Are ZFS snapshots unsafe when PGSQL is spreading through multiple zpools?

From: HECTOR INGERTO <HECTOR_25E(at)hotmail(dot)com>
To: " pgsql-general(at)postgresql(dot)org" <pgsql-general(at)postgresql(dot)org>
Subject: Are ZFS snapshots unsafe when PGSQL is spreading through multiple zpools?
Date: 2023-01-15 15:47:45
Message-ID: GV1P189MB203648062711BB810D564B05F5C09@GV1P189MB2036.EURP189.PROD.OUTLOOK.COM
Views: Raw Message | Whole Thread | Download mbox | Resend email
Thread:
Lists: pgsql-general

Hello everybody,

I’m using PostgreSQL on openZFS. I use ZFS snapshots as a backup + hotspare method.

From man zfs-snapshot: “Snapshots are taken atomically, so that all snapshots correspond to the same moment in time.” So if a PSQL instance is started from a zfs snapshot, it will start to replay the WAL from the last checkpoint, in the same way it would do in a crash or power loss scenario. So from my knowledge, ZFS snapshots can be used to rollback to a previous point in time. Also, sending those snapshots to other computers will allow you to have hotspares and remote backups. If I’m wrong here, I would appreciate being told about it because I’m basing the whole question on this premise.

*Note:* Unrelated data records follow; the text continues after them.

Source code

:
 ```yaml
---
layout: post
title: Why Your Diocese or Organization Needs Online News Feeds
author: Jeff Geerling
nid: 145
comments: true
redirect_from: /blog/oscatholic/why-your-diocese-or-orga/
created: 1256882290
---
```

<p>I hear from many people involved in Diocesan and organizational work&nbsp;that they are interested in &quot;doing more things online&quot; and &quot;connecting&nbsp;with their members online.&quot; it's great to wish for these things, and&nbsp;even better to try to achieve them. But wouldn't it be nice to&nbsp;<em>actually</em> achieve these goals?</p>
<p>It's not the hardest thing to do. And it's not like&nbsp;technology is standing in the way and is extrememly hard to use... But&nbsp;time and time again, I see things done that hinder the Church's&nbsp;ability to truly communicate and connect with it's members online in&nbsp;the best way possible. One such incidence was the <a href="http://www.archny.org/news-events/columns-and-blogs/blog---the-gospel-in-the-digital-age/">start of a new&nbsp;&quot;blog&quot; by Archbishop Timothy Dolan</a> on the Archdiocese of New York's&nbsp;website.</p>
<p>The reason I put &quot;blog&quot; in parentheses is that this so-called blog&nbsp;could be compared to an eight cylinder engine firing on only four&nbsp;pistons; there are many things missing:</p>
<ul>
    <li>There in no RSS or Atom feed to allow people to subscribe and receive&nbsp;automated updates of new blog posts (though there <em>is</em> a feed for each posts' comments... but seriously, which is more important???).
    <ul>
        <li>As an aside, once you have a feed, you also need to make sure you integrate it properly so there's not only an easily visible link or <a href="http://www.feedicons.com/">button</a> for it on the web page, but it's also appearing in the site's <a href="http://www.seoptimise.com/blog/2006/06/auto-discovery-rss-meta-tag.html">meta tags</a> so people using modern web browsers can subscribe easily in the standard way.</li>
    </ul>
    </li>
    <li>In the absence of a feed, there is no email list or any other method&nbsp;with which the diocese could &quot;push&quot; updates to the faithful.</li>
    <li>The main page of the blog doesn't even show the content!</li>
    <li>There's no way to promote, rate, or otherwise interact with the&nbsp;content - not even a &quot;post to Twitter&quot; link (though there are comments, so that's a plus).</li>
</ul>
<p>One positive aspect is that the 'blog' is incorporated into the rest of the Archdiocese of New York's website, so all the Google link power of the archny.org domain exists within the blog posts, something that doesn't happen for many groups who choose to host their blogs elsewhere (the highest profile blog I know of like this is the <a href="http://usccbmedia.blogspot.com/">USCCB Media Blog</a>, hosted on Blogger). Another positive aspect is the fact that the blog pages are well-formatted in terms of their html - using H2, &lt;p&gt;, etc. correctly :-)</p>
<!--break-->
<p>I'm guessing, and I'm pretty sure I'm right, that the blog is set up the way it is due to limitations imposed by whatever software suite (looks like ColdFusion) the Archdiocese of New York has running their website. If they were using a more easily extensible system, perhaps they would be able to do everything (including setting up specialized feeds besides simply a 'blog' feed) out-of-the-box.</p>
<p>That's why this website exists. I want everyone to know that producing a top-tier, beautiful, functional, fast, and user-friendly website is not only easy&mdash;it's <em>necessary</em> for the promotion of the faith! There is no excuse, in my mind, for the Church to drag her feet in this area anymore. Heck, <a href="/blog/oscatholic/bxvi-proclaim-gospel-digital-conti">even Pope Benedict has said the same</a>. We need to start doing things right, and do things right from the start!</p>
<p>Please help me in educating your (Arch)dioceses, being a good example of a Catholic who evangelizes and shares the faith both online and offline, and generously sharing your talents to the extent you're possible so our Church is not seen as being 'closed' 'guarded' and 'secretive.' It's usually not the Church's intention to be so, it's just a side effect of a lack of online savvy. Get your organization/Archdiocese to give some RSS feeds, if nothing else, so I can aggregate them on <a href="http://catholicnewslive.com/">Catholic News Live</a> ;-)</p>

On the other hand, we have the tablespace PGSQL feature, which is great because it allows “unimportant” big data to be written into cheap HDD and frequently used data into fast NVMe.

So far, so good. The problem is when both ideas are merged. Then, snapshots from different pools are NOT atomical, snapshot on the HDD pool isn’t going to be done at the same exact time as the one on the SSD pool, and I don’t know enough about PGSQL internals to know how dangerous this is. So here is where I would like to ask for your help with the following questions:

First of all, what kind of problem can this lead to? Are we talking about potential whole DB corruption or only the loss of a few of the latest transactions?

In second place, if I’m initializing a corrupted PGSQL instance because ZFS snapshots are from different pools and slightly different times, am I going to notice it somehow or is it going to fail silently?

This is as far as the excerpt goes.